= Exercise requirements =
Leaving the pictures out, print the lines from the first line of the listing through the line containing "Haskell source files", exactly as they read, and no others.

= Records shown =
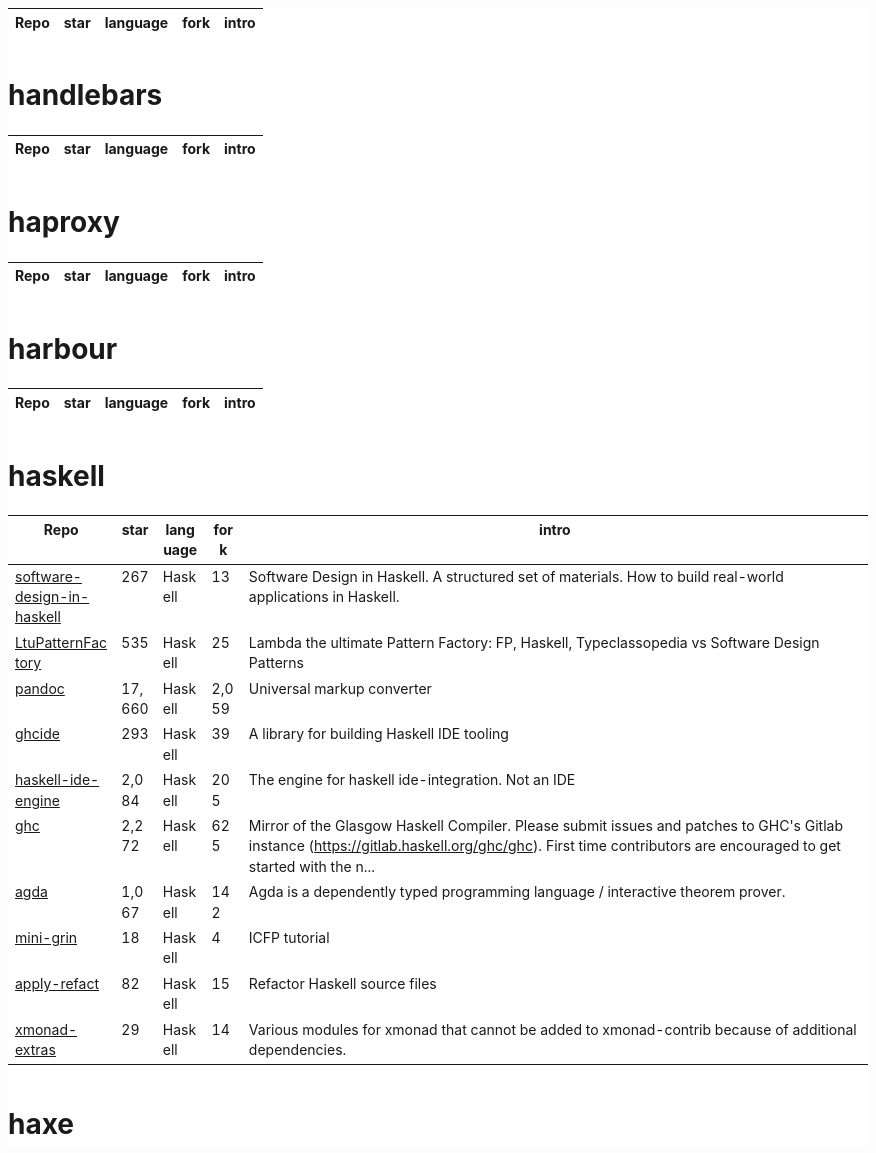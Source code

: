 Repo|star|language|fork|intro
-|-|-|-|-



# handlebars

Repo|star|language|fork|intro
-|-|-|-|-



# haproxy

Repo|star|language|fork|intro
-|-|-|-|-



# harbour

Repo|star|language|fork|intro
-|-|-|-|-



# haskell

Repo|star|language|fork|intro
-|-|-|-|-
[software-design-in-haskell](https://github.com/graninas/software-design-in-haskell)|267|Haskell|13|Software Design in Haskell. A structured set of materials. How to build real-world applications in Haskell.
[LtuPatternFactory](https://github.com/thma/LtuPatternFactory)|535|Haskell|25|Lambda the ultimate Pattern Factory: FP, Haskell, Typeclassopedia vs Software Design Patterns
[pandoc](https://github.com/jgm/pandoc)|17,660|Haskell|2,059|Universal markup converter
[ghcide](https://github.com/digital-asset/ghcide)|293|Haskell|39|A library for building Haskell IDE tooling
[haskell-ide-engine](https://github.com/haskell/haskell-ide-engine)|2,084|Haskell|205|The engine for haskell ide-integration. Not an IDE
[ghc](https://github.com/ghc/ghc)|2,272|Haskell|625|Mirror of the Glasgow Haskell Compiler. Please submit issues and patches to GHC's Gitlab instance (https://gitlab.haskell.org/ghc/ghc). First time contributors are encouraged to get started with the n...
[agda](https://github.com/agda/agda)|1,067|Haskell|142|Agda is a dependently typed programming language / interactive theorem prover.
[mini-grin](https://github.com/andorp/mini-grin)|18|Haskell|4|ICFP tutorial
[apply-refact](https://github.com/mpickering/apply-refact)|82|Haskell|15|Refactor Haskell source files
[xmonad-extras](https://github.com/xmonad/xmonad-extras)|29|Haskell|14|Various modules for xmonad that cannot be added to xmonad-contrib because of additional dependencies.


# haxe
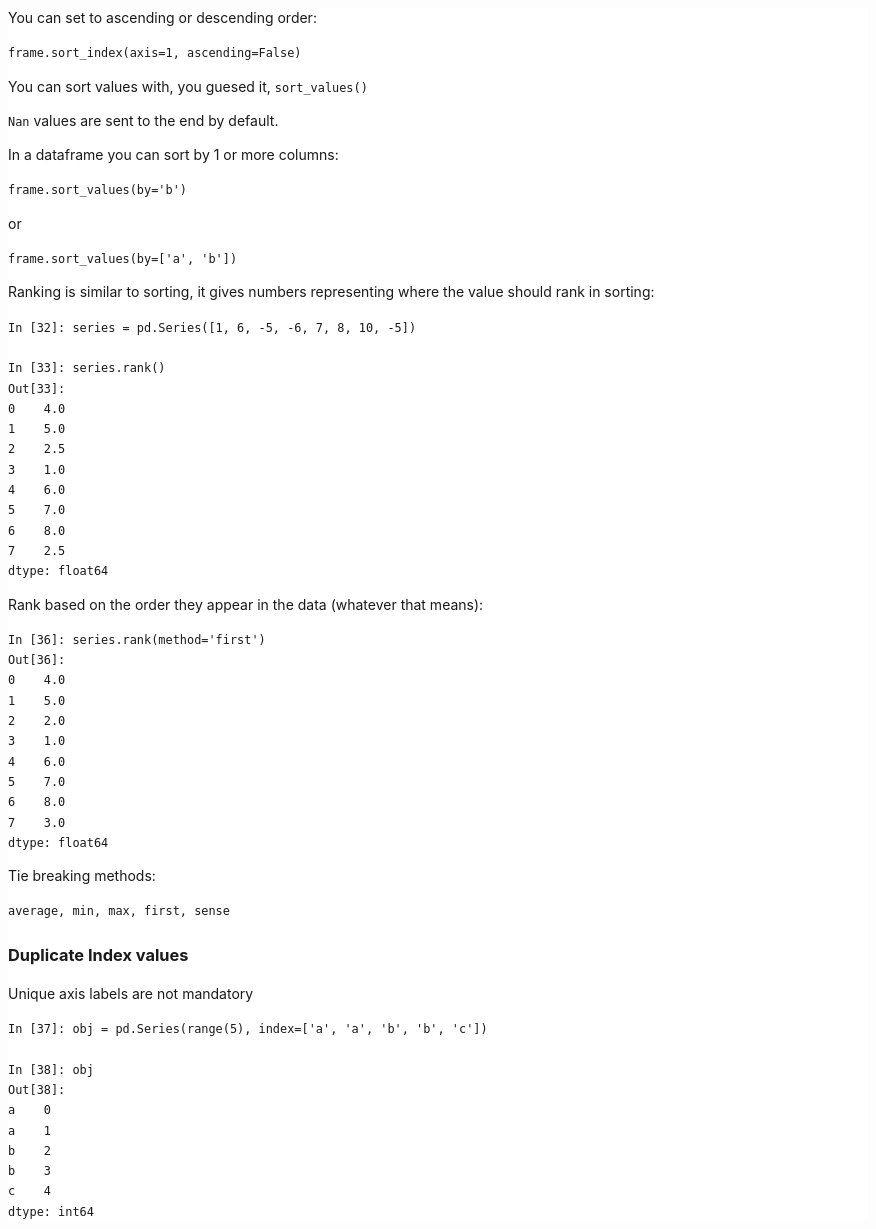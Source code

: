 You can set to ascending or descending order:

    frame.sort_index(axis=1, ascending=False)

You can sort values with, you guesed it, `sort_values()`

`Nan` values are sent to the end by default.

In a dataframe you can sort by 1 or more columns:

    frame.sort_values(by='b')

or

    frame.sort_values(by=['a', 'b'])

Ranking is similar to sorting, it gives numbers representing where the value should rank in sorting:

    In [32]: series = pd.Series([1, 6, -5, -6, 7, 8, 10, -5])

    In [33]: series.rank()
    Out[33]:
    0    4.0
    1    5.0
    2    2.5
    3    1.0
    4    6.0
    5    7.0
    6    8.0
    7    2.5
    dtype: float64

Rank based on the order they appear in the data (whatever that means):

    In [36]: series.rank(method='first')
    Out[36]:
    0    4.0
    1    5.0
    2    2.0
    3    1.0
    4    6.0
    5    7.0
    6    8.0
    7    3.0
    dtype: float64

Tie breaking methods:

    average, min, max, first, sense

### Duplicate Index values

Unique axis labels are not mandatory

    In [37]: obj = pd.Series(range(5), index=['a', 'a', 'b', 'b', 'c'])

    In [38]: obj
    Out[38]:
    a    0
    a    1
    b    2
    b    3
    c    4
    dtype: int64
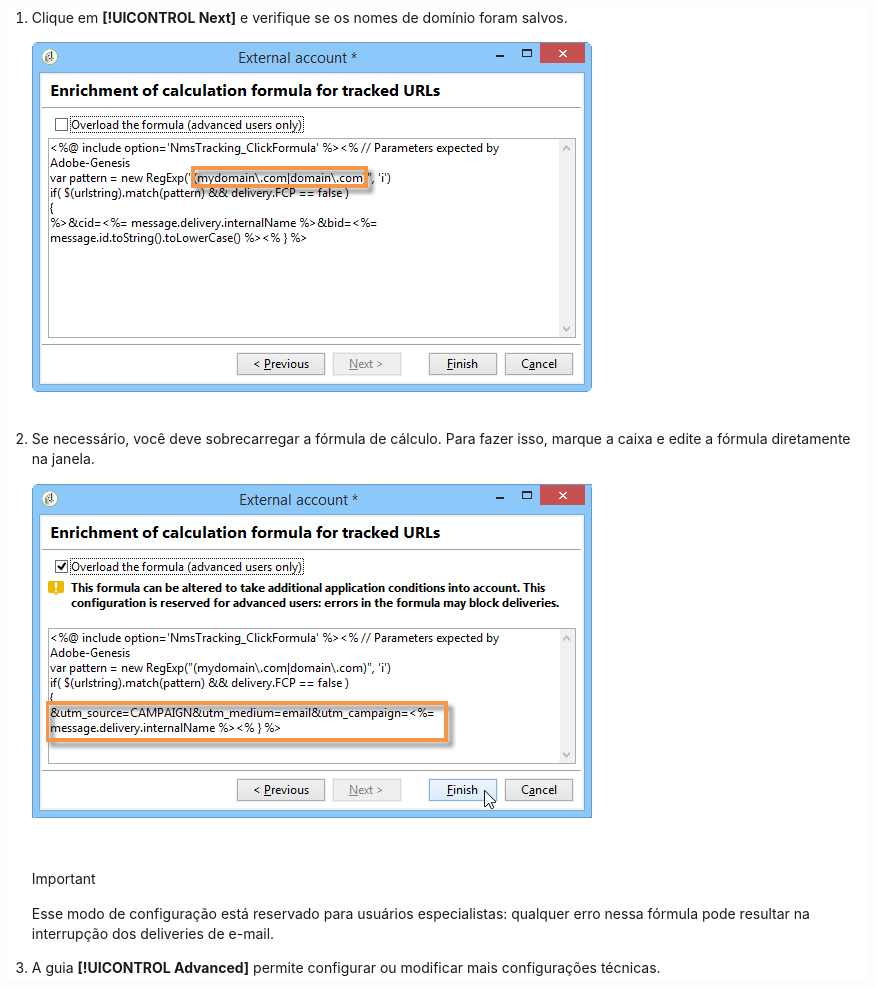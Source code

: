 1. Clique em **[!UICONTROL Next]** e verifique se os nomes de domínio foram salvos.

   ![](assets/webanalytics_tracking_002.png)

1. Se necessário, você deve sobrecarregar a fórmula de cálculo. Para fazer isso, marque a caixa e edite a fórmula diretamente na janela.

   ![](assets/webanalytics_tracking_003.png)

   >[!IMPORTANT]
   >
   >Esse modo de configuração está reservado para usuários especialistas: qualquer erro nessa fórmula pode resultar na interrupção dos deliveries de e-mail.

1. A guia **[!UICONTROL Advanced]** permite configurar ou modificar mais configurações técnicas.
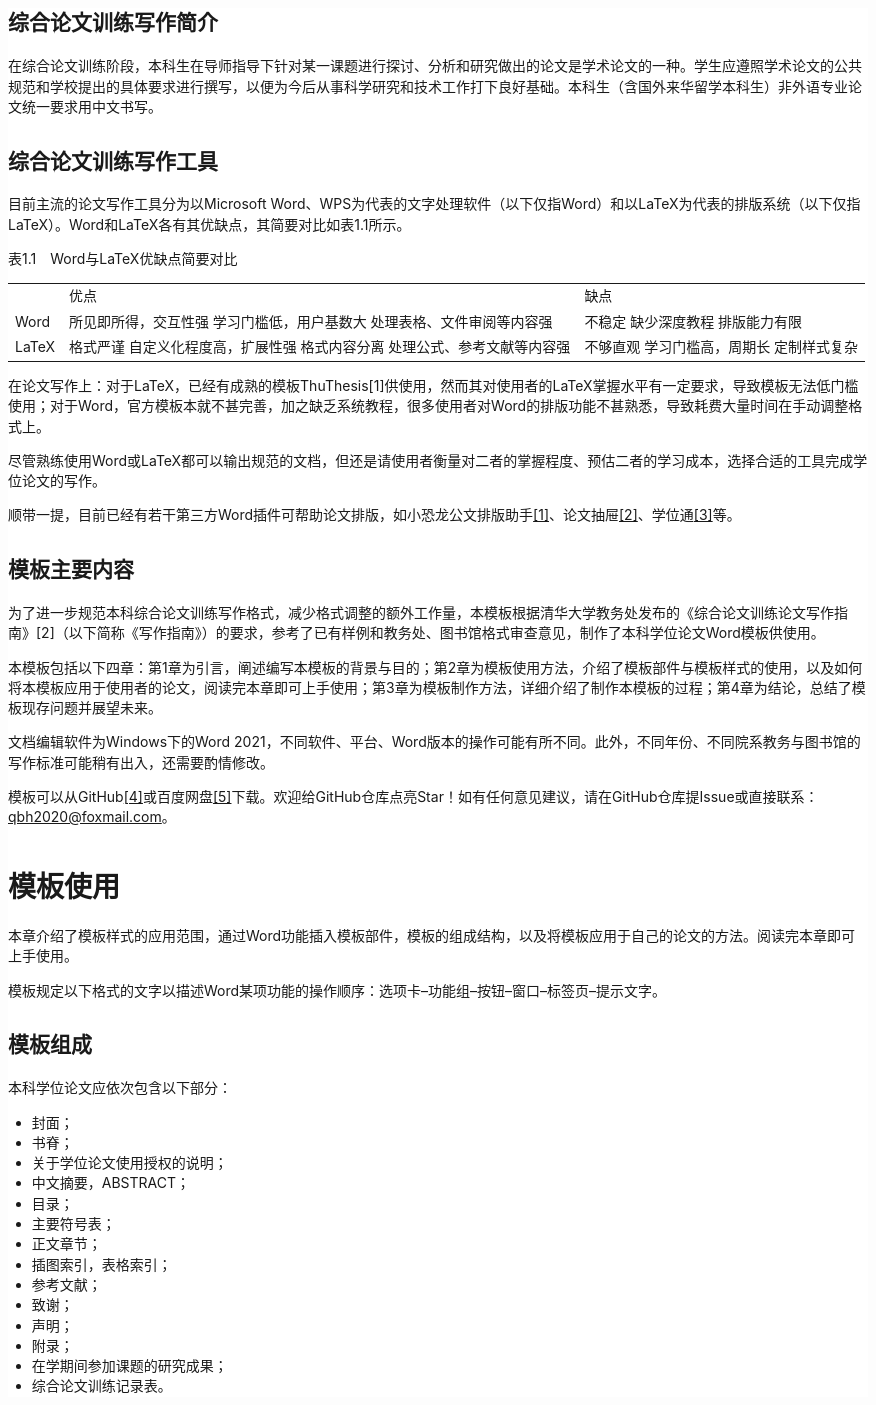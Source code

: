 ## 综合论文训练写作简介

在综合论文训练阶段，本科生在导师指导下针对某一课题进行探讨、分析和研究做出的论文是学术论文的一种。学生应遵照学术论文的公共规范和学校提出的具体要求进行撰写，以便为今后从事科学研究和技术工作打下良好基础。本科生（含国外来华留学本科生）非外语专业论文统一要求用中文书写。

## 综合论文训练写作工具

目前主流的论文写作工具分为以Microsoft Word、WPS为代表的文字处理软件（以下仅指Word）和以LaTeX为代表的排版系统（以下仅指LaTeX）。Word和LaTeX各有其优缺点，其简要对比如表1.1所示。

表1.1　Word与LaTeX优缺点简要对比

|  |  |  |
| --- | --- | --- |
|  | 优点 | 缺点 |
| Word | 所见即所得，交互性强  学习门槛低，用户基数大  处理表格、文件审阅等内容强 | 不稳定  缺少深度教程  排版能力有限 |
| LaTeX | 格式严谨  自定义化程度高，扩展性强  格式内容分离  处理公式、参考文献等内容强 | 不够直观  学习门槛高，周期长  定制样式复杂 |

在论文写作上：对于LaTeX，已经有成熟的模板ThuThesis[1]供使用，然而其对使用者的LaTeX掌握水平有一定要求，导致模板无法低门槛使用；对于Word，官方模板本就不甚完善，加之缺乏系统教程，很多使用者对Word的排版功能不甚熟悉，导致耗费大量时间在手动调整格式上。

尽管熟练使用Word或LaTeX都可以输出规范的文档，但还是请使用者衡量对二者的掌握程度、预估二者的学习成本，选择合适的工具完成学位论文的写作。

顺带一提，目前已经有若干第三方Word插件可帮助论文排版，如小恐龙公文排版助手[[1]](#footnote-1)、论文抽屉[[2]](#footnote-2)、学位通[[3]](#footnote-3)等。

## 模板主要内容

为了进一步规范本科综合论文训练写作格式，减少格式调整的额外工作量，本模板根据清华大学教务处发布的《综合论文训练论文写作指南》[2]（以下简称《写作指南》）的要求，参考了已有样例和教务处、图书馆格式审查意见，制作了本科学位论文Word模板供使用。

本模板包括以下四章：第1章为引言，阐述编写本模板的背景与目的；第2章为模板使用方法，介绍了模板部件与模板样式的使用，以及如何将本模板应用于使用者的论文，阅读完本章即可上手使用；第3章为模板制作方法，详细介绍了制作本模板的过程；第4章为结论，总结了模板现存问题并展望未来。

文档编辑软件为Windows下的Word 2021，不同软件、平台、Word版本的操作可能有所不同。此外，不同年份、不同院系教务与图书馆的写作标准可能稍有出入，还需要酌情修改。

模板可以从GitHub[[4]](#footnote-4)或百度网盘[[5]](#footnote-5)下载。欢迎给GitHub仓库点亮Star！如有任何意见建议，请在GitHub仓库提Issue或直接联系：qbh2020@foxmail.com。

# 模板使用

本章介绍了模板样式的应用范围，通过Word功能插入模板部件，模板的组成结构，以及将模板应用于自己的论文的方法。阅读完本章即可上手使用。

模板规定以下格式的文字以描述Word某项功能的操作顺序：选项卡–功能组–按钮–窗口–标签页–提示文字。

## 模板组成

本科学位论文应依次包含以下部分：

* 封面；
* 书脊；
* 关于学位论文使用授权的说明；
* 中文摘要，ABSTRACT；
* 目录；
* 主要符号表；
* 正文章节；
* 插图索引，表格索引；
* 参考文献；
* 致谢；
* 声明；
* 附录；
* 在学期间参加课题的研究成果；
* 综合论文训练记录表。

= Output for this exercise =
Source code

: Repo|star|language|fork|intro
-|-|-|-|-



# handlebars

Repo|star|language|fork|intro
-|-|-|-|-



# haproxy

Repo|star|language|fork|intro
-|-|-|-|-



# harbour

Repo|star|language|fork|intro
-|-|-|-|-



# haskell

Repo|star|language|fork|intro
-|-|-|-|-
[software-design-in-haskell](https://github.com/graninas/software-design-in-haskell)|267|Haskell|13|Software Design in Haskell. A structured set of materials. How to build real-world applications in Haskell.
[LtuPatternFactory](https://github.com/thma/LtuPatternFactory)|535|Haskell|25|Lambda the ultimate Pattern Factory: FP, Haskell, Typeclassopedia vs Software Design Patterns
[pandoc](https://github.com/jgm/pandoc)|17,660|Haskell|2,059|Universal markup converter
[ghcide](https://github.com/digital-asset/ghcide)|293|Haskell|39|A library for building Haskell IDE tooling
[haskell-ide-engine](https://github.com/haskell/haskell-ide-engine)|2,084|Haskell|205|The engine for haskell ide-integration. Not an IDE
[ghc](https://github.com/ghc/ghc)|2,272|Haskell|625|Mirror of the Glasgow Haskell Compiler. Please submit issues and patches to GHC's Gitlab instance (https://gitlab.haskell.org/ghc/ghc). First time contributors are encouraged to get started with the n...
[agda](https://github.com/agda/agda)|1,067|Haskell|142|Agda is a dependently typed programming language / interactive theorem prover.
[mini-grin](https://github.com/andorp/mini-grin)|18|Haskell|4|ICFP tutorial
[apply-refact](https://github.com/mpickering/apply-refact)|82|Haskell|15|Refactor Haskell source files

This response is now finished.